#### [Data supplied]
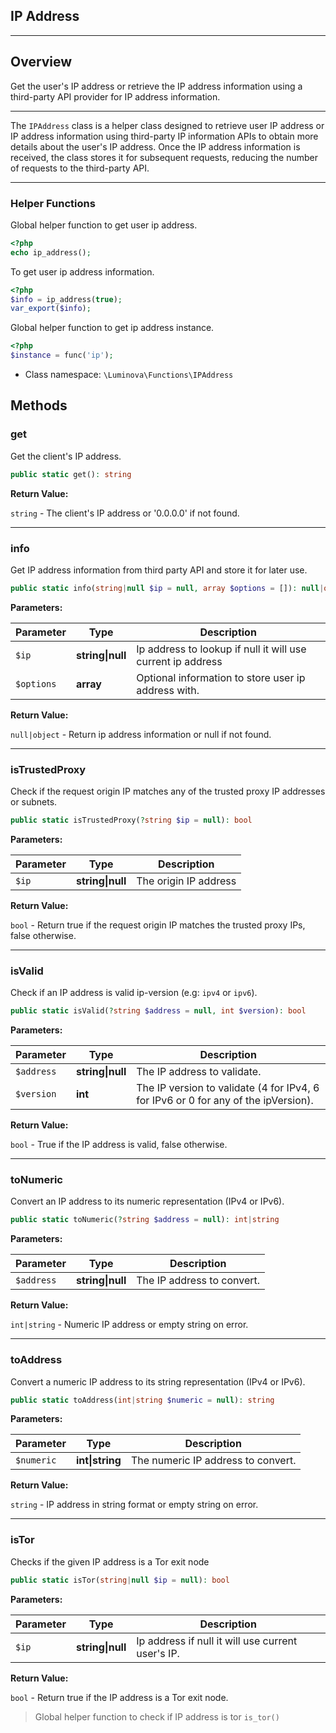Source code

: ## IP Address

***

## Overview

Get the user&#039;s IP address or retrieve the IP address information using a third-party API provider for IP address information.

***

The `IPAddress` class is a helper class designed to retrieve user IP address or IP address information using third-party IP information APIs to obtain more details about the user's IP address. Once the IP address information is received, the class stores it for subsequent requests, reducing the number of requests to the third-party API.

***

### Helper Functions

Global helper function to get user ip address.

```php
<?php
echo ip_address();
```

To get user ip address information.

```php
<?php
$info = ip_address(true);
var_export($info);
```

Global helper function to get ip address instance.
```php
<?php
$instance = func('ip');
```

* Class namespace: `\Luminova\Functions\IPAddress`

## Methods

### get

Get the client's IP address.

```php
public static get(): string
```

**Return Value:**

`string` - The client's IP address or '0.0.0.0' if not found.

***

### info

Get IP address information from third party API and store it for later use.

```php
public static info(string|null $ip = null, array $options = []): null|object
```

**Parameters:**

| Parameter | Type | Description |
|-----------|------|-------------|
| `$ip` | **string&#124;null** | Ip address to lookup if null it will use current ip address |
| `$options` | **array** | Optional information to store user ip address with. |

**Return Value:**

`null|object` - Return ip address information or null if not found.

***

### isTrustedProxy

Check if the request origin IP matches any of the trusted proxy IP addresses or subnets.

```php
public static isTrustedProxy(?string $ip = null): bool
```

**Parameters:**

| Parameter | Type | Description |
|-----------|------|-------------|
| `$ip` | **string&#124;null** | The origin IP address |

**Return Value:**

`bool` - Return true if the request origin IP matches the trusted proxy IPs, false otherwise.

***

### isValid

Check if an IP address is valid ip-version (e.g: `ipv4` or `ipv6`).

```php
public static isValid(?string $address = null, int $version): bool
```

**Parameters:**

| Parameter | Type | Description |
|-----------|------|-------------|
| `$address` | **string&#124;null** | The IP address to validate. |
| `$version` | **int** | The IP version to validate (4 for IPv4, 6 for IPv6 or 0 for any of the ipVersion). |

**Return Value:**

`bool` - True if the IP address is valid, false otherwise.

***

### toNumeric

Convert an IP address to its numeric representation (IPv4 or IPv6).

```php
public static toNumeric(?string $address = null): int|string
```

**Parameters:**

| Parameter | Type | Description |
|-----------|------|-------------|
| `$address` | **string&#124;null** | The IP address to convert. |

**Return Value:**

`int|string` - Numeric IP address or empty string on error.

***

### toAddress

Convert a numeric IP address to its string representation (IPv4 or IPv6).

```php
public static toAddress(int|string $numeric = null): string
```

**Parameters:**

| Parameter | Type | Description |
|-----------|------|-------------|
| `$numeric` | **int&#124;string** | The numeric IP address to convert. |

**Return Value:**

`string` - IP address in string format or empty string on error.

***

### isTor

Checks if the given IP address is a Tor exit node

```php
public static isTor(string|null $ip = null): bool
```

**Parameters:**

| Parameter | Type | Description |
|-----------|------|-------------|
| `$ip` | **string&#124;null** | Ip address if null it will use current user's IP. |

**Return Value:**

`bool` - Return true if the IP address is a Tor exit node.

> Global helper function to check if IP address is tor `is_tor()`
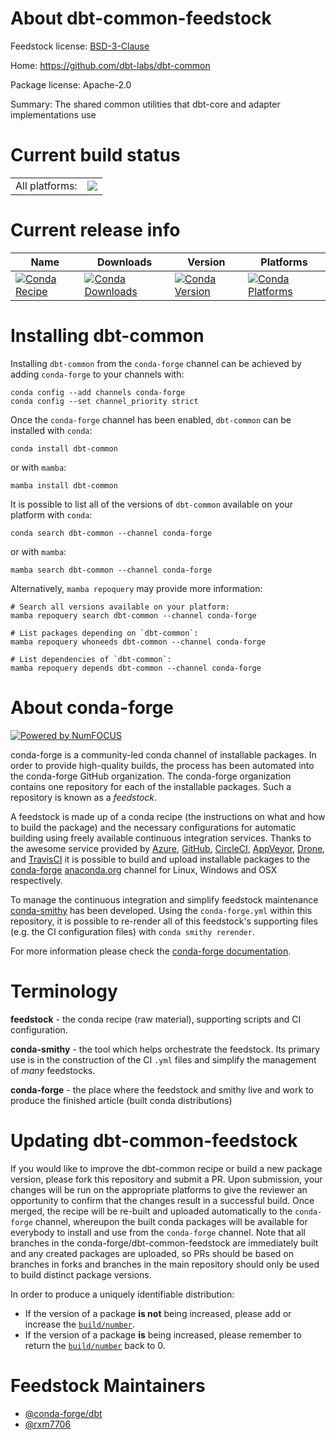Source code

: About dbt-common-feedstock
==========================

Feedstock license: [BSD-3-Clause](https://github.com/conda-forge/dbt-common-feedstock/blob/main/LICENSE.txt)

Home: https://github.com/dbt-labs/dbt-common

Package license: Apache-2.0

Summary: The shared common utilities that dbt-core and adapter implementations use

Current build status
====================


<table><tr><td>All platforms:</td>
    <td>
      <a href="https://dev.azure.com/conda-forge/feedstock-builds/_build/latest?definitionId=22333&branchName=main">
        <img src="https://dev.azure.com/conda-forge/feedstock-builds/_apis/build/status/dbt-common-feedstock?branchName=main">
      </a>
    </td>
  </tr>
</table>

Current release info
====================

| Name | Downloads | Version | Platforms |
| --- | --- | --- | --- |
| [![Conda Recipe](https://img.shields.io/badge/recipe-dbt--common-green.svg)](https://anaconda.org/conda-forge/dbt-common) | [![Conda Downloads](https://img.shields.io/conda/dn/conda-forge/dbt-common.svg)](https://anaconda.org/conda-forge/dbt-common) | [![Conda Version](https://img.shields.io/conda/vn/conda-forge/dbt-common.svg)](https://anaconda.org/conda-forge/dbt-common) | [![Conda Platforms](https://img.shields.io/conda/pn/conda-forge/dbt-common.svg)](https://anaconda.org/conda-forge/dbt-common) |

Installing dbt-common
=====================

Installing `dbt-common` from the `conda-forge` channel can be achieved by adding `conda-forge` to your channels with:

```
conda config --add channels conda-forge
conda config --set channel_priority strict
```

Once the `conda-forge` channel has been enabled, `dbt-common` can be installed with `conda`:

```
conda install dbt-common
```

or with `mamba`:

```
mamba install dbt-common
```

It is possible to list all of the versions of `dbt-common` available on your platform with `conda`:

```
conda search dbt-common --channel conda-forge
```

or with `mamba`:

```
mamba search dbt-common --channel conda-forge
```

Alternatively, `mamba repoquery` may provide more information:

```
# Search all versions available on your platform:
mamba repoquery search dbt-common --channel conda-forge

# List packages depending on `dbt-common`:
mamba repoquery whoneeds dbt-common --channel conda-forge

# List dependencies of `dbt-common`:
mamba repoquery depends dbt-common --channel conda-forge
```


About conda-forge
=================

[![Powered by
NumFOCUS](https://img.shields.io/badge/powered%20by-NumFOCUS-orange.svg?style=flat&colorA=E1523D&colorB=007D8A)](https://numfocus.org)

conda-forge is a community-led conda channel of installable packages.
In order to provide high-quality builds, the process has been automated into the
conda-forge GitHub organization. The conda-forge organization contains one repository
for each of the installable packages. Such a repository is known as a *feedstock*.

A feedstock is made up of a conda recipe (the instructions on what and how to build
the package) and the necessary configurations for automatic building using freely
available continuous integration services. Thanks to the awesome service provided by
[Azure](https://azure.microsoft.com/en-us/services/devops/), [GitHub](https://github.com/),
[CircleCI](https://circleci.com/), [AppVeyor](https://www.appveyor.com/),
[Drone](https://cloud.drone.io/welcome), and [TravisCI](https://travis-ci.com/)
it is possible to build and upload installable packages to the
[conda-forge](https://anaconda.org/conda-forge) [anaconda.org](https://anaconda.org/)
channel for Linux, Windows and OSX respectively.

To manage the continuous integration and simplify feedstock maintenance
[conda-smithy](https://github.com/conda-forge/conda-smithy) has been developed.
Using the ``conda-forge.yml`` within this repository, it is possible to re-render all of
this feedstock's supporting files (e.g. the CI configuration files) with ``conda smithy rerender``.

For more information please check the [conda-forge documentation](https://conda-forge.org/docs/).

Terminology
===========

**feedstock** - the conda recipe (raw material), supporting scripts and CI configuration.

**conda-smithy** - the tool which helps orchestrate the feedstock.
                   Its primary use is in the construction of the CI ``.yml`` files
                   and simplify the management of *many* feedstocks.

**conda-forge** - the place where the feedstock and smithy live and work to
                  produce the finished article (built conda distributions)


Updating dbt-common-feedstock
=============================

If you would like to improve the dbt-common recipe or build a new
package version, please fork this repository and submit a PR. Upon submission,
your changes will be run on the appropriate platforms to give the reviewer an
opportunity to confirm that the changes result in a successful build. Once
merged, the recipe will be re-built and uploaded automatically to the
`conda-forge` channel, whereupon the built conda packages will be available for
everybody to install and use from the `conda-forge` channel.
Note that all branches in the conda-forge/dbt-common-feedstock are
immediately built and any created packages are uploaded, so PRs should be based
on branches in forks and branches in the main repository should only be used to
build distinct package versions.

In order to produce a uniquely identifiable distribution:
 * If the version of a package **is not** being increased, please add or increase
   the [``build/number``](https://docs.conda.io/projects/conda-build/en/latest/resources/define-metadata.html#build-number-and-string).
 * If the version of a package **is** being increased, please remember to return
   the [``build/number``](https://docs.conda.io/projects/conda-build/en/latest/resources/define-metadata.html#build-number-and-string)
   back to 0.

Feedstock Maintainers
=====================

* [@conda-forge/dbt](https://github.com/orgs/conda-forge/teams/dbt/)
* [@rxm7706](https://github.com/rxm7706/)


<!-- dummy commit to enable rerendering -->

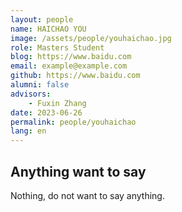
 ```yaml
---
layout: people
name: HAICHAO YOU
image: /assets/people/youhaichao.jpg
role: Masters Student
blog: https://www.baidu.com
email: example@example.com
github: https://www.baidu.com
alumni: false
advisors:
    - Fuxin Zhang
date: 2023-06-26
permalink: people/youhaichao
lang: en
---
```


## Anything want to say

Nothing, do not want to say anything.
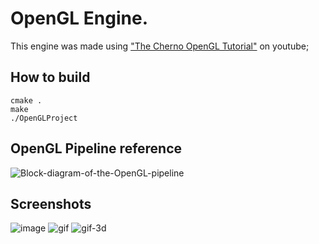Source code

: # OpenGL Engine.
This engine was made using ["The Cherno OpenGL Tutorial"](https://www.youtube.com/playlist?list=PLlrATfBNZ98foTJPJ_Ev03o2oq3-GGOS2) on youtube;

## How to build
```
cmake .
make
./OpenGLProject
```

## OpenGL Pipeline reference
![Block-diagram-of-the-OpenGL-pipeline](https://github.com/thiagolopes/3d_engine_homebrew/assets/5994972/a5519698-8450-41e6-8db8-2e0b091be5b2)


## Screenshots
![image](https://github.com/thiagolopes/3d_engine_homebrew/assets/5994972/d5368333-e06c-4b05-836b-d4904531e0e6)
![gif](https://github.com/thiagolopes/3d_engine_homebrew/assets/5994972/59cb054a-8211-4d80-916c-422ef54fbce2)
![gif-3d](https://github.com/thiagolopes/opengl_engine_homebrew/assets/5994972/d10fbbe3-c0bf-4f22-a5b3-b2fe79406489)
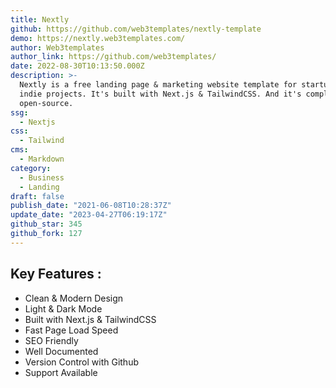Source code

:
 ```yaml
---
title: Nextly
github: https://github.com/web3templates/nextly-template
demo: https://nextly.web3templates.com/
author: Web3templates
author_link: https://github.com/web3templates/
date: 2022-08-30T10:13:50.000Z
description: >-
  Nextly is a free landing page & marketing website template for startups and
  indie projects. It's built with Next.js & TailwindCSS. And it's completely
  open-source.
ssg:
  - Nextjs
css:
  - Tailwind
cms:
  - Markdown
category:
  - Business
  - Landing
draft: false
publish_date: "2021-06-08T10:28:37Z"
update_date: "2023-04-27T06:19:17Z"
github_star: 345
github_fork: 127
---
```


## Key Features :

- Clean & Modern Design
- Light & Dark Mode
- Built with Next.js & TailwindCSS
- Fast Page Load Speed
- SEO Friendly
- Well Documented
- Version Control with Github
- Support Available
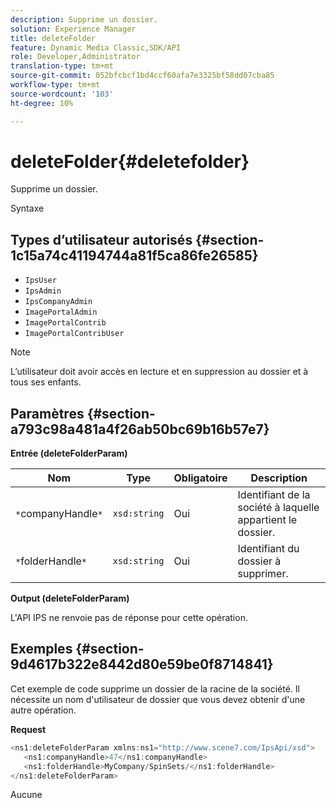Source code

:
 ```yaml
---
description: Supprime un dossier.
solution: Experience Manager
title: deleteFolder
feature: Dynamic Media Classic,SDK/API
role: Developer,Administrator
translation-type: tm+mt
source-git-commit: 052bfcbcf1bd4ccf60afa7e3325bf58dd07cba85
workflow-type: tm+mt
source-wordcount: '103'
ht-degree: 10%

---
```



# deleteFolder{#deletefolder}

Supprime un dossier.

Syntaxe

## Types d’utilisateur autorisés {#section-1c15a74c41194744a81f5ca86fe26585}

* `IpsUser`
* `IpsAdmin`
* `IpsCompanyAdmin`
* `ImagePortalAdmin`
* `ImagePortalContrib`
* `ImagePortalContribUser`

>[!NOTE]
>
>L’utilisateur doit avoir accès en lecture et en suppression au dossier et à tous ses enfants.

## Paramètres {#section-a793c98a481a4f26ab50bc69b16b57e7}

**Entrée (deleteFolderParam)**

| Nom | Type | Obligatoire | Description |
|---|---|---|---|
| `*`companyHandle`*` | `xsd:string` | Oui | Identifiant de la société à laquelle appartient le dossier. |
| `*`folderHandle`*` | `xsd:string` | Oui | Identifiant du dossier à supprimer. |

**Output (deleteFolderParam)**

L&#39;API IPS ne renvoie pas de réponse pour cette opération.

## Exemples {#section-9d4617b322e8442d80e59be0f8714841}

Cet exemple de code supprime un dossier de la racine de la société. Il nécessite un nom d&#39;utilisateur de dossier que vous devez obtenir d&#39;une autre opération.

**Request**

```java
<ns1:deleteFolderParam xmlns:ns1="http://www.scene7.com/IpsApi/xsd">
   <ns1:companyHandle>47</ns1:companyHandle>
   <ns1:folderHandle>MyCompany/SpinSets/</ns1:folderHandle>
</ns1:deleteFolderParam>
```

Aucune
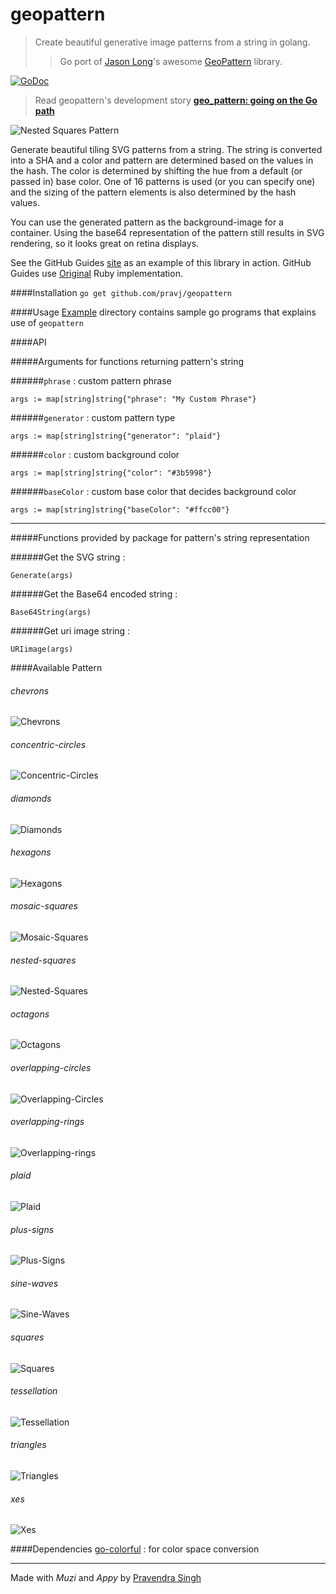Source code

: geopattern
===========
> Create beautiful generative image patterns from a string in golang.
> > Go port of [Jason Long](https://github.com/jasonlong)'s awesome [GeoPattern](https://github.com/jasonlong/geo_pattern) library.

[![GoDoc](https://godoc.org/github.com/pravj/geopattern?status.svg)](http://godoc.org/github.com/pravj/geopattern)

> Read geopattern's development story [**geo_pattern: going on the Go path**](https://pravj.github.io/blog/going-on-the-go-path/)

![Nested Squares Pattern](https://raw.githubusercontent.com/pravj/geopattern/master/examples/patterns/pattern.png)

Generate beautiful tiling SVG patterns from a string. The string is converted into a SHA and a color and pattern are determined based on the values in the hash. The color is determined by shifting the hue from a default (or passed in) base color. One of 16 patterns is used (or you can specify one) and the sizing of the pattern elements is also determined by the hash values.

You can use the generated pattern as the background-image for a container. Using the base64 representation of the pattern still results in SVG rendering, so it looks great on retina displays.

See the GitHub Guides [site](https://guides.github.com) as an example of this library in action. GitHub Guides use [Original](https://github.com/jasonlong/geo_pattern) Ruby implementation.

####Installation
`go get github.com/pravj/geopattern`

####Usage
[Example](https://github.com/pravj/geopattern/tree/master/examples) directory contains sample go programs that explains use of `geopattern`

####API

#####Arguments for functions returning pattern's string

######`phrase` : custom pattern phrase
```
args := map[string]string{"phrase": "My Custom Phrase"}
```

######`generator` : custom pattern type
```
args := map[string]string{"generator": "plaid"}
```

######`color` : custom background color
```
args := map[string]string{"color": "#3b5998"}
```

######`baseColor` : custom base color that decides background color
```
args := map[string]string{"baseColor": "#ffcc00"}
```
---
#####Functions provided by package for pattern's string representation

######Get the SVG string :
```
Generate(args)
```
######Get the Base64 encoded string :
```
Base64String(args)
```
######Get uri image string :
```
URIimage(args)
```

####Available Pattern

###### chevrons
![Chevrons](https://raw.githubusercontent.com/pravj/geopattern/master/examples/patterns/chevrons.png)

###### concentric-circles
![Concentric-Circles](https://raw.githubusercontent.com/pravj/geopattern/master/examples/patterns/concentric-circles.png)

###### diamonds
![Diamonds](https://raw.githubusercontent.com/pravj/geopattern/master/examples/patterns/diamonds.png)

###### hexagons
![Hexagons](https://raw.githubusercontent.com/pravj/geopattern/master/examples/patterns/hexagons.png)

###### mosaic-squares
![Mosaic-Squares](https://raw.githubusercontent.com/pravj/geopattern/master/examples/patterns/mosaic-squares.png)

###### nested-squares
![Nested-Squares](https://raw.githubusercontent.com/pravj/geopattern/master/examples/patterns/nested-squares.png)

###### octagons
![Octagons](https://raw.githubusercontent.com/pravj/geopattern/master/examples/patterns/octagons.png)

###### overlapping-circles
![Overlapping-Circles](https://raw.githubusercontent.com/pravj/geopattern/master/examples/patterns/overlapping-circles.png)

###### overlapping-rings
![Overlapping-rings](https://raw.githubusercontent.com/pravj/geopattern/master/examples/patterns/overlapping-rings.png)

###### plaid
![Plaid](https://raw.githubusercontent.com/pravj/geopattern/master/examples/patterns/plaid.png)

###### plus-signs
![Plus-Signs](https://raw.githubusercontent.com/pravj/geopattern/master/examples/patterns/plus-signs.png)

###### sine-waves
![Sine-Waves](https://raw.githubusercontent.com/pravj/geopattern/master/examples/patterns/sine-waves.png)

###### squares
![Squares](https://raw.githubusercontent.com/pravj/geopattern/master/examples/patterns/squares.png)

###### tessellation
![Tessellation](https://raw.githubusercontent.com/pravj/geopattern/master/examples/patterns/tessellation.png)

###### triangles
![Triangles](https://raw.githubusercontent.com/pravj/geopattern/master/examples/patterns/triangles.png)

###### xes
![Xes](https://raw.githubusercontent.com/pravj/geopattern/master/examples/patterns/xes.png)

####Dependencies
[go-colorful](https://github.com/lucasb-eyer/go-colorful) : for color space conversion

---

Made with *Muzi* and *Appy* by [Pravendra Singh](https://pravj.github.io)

#### [What is being asked]
Search the data above and return each line in which "dossier" occurs.

#### [Exercise result]
description: Supprime un dossier.
Supprime un dossier.
>L’utilisateur doit avoir accès en lecture et en suppression au dossier et à tous ses enfants.
| `*`companyHandle`*` | `xsd:string` | Oui | Identifiant de la société à laquelle appartient le dossier. |
| `*`folderHandle`*` | `xsd:string` | Oui | Identifiant du dossier à supprimer. |
Cet exemple de code supprime un dossier de la racine de la société. Il nécessite un nom d&#39;utilisateur de dossier que vous devez obtenir d&#39;une autre opération.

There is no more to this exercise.